Review by C.J. Bunce

At long last, Johnny Alucard, Kim Newman’s sequel to 1992’s Anno Dracula, 1995’s The Bloody Red Baron, and 1998’s Dracula Cha Cha Cha is now available.  And for fans of Newman’s richly detailed universe, the first Anno Dracula universe tale in 15 years was worth the wait.  It’s a ballad of a kid born with nothing, who has a destiny, and that destiny takes him to conquer America.  And it all happens in a parallel world where Bram Stoker’s Dracula was a biography of an historical figure, and humans and vampires live side-by-side in a universe similar, yet very different, from our own.

Known for its deeply layered world building occupied by well-known fictional and historical characters with jumbled realities, this latest Anno Dracula entry doesn’t let up.  We at borg.com last year named the re-release of Dracula Cha Cha Cha the best read of 2012.  Check out our review here.  That novel followed Newman’s four protagonists as their stories collided with the death of Dracula in the 1950s.  Three women vampires are at the heart of the Anno Dracula universe: Geneviève Dieudonné, a centuries-old French vampire who watched and participated in key historic events in this timeline; Kate Reed–the most accessible of the three–a plucky Irish journalist who carries the reader through many events in Newman’s stories; and Penelope (“Penny”) Churchward, the third wheel who never quite becomes friends with the other “Charles’s Angels”.   The Charles is Charles Beauregard, a British spy all three women had relationships with over the years, and who died in Dracula Cha Cha Cha, around the time of the death of Dracula himself.
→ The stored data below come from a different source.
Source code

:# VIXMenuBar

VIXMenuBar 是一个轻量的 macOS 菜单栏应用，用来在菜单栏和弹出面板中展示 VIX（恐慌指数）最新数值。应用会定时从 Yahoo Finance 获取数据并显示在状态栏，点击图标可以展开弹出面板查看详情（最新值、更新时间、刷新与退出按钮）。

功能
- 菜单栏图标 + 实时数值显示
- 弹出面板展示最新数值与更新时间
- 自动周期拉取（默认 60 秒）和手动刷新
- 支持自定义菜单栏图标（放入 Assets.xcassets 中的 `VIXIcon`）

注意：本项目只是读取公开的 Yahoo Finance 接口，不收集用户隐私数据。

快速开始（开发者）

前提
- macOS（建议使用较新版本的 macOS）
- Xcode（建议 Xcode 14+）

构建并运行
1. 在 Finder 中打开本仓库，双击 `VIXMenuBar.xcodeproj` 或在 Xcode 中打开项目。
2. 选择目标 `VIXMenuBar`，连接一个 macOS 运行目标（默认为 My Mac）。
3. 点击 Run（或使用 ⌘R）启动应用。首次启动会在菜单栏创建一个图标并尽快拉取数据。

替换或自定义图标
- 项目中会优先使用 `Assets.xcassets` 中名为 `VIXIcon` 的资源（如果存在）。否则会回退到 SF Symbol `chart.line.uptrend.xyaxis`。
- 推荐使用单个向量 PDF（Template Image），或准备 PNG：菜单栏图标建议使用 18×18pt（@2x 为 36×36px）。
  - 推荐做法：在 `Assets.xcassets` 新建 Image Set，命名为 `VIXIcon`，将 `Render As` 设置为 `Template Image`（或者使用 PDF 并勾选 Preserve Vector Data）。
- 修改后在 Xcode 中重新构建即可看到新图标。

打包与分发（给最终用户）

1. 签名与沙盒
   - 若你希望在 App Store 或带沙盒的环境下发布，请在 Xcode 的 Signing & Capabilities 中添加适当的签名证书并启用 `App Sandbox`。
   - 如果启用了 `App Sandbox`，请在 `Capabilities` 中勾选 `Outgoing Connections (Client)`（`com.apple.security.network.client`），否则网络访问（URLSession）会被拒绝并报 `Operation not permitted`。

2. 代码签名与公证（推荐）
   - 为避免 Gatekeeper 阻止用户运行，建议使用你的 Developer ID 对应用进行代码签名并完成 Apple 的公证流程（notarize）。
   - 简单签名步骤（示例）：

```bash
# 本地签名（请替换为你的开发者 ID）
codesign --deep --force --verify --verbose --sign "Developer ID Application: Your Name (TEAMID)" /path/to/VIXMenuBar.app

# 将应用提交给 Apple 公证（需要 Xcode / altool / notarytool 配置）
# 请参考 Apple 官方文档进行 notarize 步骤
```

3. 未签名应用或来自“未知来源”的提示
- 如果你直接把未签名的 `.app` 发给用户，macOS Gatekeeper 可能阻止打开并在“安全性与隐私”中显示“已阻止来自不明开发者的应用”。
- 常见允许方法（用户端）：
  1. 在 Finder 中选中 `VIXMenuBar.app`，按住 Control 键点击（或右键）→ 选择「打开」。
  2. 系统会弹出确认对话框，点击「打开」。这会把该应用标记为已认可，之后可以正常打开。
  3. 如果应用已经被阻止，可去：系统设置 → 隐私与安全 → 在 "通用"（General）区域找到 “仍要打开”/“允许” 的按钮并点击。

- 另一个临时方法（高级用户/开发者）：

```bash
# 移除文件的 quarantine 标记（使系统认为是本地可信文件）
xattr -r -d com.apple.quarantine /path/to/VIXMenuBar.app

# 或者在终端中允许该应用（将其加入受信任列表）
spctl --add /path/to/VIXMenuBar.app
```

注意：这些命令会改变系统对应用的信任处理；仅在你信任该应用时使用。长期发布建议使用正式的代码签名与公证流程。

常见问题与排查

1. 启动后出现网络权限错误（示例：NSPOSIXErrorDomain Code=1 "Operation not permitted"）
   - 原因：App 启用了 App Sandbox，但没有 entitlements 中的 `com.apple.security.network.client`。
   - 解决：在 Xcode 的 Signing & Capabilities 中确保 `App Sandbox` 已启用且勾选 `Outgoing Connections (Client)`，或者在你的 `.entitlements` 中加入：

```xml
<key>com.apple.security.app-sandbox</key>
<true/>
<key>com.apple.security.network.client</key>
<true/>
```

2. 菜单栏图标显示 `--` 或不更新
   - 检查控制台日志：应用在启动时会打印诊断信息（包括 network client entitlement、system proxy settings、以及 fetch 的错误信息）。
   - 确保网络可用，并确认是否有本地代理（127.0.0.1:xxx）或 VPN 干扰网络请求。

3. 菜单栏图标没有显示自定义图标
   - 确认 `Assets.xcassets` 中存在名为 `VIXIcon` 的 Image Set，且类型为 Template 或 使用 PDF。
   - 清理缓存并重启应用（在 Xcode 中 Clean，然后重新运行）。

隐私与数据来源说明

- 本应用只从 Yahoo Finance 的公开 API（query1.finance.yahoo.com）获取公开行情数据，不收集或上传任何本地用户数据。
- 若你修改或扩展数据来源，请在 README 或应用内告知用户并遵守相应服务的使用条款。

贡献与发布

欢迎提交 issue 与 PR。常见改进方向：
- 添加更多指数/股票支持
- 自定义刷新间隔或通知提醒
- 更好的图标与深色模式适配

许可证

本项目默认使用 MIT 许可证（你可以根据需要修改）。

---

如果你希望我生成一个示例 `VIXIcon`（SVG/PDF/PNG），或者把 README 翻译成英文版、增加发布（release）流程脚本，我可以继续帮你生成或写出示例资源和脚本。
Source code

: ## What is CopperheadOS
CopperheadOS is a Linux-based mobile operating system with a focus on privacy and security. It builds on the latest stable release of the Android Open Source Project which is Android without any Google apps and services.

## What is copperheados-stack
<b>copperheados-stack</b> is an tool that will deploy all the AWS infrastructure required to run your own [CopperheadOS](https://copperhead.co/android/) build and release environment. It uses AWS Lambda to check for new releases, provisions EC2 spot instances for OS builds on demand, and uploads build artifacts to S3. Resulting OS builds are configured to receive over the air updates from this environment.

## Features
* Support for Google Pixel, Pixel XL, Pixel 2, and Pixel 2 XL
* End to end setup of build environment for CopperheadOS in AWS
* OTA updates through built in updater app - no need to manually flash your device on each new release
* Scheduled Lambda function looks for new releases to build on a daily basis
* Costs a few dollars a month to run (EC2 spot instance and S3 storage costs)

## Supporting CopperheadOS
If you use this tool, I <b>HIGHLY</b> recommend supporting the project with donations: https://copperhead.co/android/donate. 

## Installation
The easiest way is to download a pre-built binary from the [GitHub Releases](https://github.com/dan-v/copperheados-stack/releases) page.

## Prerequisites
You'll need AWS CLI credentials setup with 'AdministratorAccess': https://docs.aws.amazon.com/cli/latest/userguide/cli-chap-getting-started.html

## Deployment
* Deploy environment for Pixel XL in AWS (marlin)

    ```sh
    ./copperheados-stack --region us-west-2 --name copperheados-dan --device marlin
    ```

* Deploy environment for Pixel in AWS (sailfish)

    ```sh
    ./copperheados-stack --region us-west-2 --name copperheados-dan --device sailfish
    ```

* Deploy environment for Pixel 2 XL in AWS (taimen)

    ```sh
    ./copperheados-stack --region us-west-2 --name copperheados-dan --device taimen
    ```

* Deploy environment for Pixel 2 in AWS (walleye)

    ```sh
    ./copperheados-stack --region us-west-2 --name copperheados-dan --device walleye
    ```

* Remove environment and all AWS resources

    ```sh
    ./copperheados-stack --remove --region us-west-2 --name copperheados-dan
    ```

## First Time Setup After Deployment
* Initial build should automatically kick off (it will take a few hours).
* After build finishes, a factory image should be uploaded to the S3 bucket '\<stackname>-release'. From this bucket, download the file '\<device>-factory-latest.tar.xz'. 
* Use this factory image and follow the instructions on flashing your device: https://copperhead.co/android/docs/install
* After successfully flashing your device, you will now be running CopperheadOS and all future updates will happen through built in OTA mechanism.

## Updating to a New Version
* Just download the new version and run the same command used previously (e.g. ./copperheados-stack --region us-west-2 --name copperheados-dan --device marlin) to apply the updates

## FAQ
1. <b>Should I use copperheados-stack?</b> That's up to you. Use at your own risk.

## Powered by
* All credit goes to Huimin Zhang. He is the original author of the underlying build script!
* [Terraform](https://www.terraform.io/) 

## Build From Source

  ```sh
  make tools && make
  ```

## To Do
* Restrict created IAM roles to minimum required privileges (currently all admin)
This latest installment of Newman’s series picks up with the tale of an up-and-coming vampire legend. Born Ion Popescu, Johnny Alucard was “turned” at the age of 13 in 1944.  But the story begins in 1976 when he ends up as a gofer under Francis Ford Coppola as he is agonizing over the production of, not Apocalypse Now, but his own Dracula film.  Geneviève, Kate, and Penny are back, and they have key roles in Ion’s story as he transforms himself into “Johnny Pop” and ultimately the wealthy Johnny Alucard, elevating himself higher than anyone thought possible.